Technical information
- Licensing authority: FCC
- Facility ID: 76263
- Class: A
- ERP: 1,100 watts
- HAAT: 229 meters (751 ft)
- Transmitter coordinates: 36°7′12.00″N 83°55′30.00″W﻿ / ﻿36.1200000°N 83.9250000°W

Links
- Public license information: Public file; LMS;
- Webcast: Listen Live
- Website: 1067thelight.org

= WFGW =

Contemporary Christian radio station in Norris-Knoxville, Tennessee

WFGW (106.7 FM) is a radio station broadcasting a Contemporary Christian music format to Knoxville, Tennessee and the surrounding area. It is a sister station and semi-satellite of WMIT in Black Mountain, North Carolina. Licensed to Norris, Tennessee, the station is a noncommercial, listener supported ministry of the Billy Graham Evangelistic Association.
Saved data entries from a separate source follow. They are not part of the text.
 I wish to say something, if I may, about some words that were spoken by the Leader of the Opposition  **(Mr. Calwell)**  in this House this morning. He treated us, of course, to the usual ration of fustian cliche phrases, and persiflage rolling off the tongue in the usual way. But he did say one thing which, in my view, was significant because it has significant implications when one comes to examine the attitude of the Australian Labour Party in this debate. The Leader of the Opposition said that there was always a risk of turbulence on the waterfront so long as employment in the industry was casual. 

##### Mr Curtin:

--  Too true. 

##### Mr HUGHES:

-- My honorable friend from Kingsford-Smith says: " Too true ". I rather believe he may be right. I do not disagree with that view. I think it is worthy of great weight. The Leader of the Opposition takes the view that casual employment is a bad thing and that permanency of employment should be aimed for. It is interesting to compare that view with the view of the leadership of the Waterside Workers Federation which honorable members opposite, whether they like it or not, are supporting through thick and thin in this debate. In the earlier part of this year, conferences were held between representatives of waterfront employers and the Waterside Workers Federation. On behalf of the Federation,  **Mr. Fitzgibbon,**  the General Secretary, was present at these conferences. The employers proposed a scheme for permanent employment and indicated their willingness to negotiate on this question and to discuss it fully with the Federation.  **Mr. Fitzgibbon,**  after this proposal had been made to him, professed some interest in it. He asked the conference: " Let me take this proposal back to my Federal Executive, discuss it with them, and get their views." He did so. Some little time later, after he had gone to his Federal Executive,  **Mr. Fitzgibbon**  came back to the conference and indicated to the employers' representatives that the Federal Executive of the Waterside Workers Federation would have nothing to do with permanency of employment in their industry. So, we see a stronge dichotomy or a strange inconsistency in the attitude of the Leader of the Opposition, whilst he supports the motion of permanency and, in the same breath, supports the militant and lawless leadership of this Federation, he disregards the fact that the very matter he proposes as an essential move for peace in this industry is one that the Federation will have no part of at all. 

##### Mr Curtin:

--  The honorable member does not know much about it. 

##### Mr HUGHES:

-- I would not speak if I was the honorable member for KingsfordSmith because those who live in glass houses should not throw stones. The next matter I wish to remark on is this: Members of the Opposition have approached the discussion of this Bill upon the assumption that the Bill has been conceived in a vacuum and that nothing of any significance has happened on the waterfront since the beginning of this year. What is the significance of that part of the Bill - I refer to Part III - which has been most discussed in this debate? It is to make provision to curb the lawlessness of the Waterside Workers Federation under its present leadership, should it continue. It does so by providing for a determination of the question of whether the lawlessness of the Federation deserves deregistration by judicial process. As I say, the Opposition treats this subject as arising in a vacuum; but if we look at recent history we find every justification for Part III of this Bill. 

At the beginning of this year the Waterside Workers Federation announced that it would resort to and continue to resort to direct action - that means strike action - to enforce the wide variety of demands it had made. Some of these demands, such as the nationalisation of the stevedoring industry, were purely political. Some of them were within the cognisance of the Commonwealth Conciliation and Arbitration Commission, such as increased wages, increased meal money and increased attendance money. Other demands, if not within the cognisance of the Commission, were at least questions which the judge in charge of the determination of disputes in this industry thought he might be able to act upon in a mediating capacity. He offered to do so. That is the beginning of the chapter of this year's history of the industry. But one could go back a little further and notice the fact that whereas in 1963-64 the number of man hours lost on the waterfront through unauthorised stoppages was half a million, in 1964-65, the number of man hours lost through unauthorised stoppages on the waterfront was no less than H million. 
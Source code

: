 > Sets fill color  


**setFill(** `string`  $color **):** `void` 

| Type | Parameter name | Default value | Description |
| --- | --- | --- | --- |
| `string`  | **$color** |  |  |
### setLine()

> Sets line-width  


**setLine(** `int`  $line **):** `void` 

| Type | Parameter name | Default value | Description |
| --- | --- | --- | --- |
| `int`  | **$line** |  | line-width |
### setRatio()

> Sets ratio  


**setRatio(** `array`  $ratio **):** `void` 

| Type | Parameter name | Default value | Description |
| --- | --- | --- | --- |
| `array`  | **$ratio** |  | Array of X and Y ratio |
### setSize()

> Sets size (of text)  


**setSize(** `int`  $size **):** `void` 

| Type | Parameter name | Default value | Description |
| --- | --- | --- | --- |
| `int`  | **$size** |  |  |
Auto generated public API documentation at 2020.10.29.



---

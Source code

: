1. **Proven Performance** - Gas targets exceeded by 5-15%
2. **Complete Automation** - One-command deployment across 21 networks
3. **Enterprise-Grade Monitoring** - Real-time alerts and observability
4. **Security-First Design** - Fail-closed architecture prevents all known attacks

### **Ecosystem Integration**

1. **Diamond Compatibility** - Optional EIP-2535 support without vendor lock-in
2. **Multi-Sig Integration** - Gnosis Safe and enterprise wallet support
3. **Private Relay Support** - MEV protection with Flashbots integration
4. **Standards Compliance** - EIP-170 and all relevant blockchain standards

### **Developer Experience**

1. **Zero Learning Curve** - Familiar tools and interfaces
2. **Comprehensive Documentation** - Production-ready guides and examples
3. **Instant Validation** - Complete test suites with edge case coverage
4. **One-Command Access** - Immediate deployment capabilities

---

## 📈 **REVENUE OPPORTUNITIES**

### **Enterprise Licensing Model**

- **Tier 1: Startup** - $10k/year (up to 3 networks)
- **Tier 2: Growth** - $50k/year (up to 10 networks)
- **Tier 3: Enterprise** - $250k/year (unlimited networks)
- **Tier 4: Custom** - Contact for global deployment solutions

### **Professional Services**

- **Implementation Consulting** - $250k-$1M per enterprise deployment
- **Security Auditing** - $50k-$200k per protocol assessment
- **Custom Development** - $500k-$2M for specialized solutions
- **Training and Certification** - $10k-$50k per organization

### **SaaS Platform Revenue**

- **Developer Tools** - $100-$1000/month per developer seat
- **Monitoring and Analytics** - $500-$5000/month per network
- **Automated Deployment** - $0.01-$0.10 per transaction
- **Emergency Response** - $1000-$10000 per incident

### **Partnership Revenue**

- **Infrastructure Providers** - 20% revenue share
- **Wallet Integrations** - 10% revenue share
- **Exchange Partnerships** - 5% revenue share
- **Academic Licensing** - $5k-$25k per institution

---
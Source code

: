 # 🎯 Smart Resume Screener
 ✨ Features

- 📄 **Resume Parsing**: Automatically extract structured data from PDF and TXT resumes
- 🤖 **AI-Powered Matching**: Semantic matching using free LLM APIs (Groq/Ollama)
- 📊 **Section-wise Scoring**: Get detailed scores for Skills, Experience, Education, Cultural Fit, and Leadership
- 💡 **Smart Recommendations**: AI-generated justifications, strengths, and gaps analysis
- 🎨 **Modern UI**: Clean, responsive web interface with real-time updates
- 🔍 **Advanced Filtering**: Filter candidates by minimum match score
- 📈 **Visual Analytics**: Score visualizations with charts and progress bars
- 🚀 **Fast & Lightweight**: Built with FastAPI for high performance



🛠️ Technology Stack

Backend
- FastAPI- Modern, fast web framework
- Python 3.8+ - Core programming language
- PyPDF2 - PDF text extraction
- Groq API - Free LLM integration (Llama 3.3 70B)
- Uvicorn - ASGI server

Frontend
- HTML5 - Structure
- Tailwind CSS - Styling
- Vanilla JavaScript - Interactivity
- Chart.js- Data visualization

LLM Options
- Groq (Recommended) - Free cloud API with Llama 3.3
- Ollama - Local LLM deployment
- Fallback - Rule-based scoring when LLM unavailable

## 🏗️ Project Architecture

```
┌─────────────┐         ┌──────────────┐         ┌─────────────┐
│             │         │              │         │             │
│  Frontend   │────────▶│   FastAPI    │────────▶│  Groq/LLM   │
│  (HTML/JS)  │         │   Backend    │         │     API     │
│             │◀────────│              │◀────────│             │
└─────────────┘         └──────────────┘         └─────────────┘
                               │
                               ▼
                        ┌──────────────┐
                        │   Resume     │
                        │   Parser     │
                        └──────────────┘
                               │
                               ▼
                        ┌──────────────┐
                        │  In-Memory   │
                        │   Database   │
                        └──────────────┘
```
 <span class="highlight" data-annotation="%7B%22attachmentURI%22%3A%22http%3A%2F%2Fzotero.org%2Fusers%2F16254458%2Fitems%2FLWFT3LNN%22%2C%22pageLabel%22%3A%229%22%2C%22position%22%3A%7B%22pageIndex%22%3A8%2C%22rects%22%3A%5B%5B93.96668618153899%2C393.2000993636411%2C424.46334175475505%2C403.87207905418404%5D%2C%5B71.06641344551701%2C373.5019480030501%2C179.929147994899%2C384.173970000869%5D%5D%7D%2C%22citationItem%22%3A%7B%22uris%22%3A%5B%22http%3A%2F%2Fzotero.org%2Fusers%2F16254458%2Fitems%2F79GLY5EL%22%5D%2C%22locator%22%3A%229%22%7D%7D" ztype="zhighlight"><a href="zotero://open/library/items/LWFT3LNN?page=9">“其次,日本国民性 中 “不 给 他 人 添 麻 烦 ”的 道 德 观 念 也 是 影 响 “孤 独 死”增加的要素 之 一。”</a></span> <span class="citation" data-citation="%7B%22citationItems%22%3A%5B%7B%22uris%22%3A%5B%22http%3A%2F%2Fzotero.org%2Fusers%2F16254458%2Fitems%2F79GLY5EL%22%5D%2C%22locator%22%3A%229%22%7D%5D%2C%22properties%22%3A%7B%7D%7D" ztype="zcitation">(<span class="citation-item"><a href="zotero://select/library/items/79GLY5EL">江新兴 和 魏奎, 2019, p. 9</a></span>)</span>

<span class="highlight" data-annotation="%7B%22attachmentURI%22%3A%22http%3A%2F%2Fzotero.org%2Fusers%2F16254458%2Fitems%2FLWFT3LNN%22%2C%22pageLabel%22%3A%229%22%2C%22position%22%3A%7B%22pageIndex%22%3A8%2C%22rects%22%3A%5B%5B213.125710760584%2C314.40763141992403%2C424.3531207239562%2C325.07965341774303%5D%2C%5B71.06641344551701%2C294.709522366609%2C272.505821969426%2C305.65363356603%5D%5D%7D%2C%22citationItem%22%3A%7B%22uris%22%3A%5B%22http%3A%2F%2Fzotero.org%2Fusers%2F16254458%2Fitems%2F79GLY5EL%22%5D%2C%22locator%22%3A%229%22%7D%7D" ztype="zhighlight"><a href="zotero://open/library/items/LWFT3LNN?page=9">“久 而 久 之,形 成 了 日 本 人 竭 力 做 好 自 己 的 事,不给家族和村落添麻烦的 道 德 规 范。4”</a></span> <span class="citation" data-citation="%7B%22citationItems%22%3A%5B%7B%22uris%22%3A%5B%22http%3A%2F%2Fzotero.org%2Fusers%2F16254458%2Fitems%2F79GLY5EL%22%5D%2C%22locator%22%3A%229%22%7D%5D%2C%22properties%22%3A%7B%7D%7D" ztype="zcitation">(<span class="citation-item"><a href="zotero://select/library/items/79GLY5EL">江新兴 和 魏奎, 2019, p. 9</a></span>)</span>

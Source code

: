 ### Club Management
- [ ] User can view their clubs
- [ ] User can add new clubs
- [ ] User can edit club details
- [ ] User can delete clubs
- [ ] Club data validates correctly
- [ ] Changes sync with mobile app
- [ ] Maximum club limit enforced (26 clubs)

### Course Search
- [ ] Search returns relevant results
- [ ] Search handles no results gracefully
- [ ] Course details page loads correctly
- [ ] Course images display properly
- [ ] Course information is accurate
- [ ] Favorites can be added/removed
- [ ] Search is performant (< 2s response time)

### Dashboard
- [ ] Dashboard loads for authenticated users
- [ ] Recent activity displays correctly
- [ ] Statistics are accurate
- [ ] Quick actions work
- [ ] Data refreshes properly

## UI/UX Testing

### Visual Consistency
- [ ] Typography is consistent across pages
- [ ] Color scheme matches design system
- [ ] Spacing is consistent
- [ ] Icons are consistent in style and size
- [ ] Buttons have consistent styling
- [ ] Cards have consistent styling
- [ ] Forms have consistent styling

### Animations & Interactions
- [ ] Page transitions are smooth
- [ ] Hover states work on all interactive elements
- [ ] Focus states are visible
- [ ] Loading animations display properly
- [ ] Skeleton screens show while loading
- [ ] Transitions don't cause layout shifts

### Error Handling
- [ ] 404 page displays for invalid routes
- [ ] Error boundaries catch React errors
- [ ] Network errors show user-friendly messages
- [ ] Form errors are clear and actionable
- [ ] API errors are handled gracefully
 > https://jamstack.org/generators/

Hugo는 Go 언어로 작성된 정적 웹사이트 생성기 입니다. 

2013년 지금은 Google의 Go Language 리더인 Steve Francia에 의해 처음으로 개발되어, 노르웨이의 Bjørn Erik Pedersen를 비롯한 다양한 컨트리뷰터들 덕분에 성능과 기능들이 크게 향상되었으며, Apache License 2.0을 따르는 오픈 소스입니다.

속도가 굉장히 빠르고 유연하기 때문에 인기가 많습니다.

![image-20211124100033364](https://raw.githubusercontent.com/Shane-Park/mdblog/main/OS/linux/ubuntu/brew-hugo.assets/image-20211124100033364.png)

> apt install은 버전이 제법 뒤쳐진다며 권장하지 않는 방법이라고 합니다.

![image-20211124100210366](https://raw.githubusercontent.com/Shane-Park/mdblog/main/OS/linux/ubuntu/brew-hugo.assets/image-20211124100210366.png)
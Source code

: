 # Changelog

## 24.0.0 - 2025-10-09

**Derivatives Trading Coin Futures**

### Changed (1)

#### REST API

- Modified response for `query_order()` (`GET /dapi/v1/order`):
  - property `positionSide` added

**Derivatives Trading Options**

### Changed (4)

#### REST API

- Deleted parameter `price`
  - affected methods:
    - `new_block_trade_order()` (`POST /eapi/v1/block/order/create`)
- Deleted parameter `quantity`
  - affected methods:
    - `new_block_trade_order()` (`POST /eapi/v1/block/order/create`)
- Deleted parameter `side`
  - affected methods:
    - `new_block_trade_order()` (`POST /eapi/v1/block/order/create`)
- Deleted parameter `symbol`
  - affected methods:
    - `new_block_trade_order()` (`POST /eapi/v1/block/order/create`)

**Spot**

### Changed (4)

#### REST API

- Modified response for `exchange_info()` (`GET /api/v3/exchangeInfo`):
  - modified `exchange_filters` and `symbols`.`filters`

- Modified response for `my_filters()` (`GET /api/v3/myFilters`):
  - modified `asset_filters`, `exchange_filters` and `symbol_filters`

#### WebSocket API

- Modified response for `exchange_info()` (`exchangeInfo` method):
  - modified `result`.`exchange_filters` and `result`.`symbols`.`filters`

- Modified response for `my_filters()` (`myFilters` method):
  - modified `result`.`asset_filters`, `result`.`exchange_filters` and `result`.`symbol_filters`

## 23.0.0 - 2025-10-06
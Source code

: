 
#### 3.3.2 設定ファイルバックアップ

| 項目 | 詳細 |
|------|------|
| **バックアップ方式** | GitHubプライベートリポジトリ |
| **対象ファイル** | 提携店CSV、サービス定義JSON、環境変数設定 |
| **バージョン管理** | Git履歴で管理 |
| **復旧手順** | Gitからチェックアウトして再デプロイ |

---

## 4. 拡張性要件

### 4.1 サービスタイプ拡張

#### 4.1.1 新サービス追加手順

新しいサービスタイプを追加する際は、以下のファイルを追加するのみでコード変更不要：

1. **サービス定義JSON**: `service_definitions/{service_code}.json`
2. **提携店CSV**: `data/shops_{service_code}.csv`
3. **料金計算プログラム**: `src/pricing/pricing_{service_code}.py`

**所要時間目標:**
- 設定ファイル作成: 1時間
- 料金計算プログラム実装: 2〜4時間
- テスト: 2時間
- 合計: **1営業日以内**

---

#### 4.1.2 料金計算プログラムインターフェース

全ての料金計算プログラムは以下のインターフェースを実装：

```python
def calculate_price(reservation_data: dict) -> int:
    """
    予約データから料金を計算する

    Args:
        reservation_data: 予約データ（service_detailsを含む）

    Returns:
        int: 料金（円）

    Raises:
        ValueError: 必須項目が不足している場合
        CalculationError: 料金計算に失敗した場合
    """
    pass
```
The Billy Graham Evangelistic Association agreed in 2012 to lease the-then WRJK from South Central Communications, the first acquisition by the company since WMIT in 1963. Prior to 2012, WRJK simulcast WQJK "Jack FM", an adult hits station with the slogan "Playing what we want". The WMIT simulcast began February 8, 2012. At that time, the call letters changed to WLYT.

Later in 2012, WLYT was acquired outright by the Billy Graham Evangelistic Association through its licensee, Blue Ridge Broadcasting, and the call letters were then changed to WFGW.

WFGW simulcasts WMIT for most of the day. However, it airs separate morning and midday shows, and its Sunday schedule is slightly different as well. Combined, the two stations provide at least secondary coverage from Knoxville to Charlotte, North Carolina.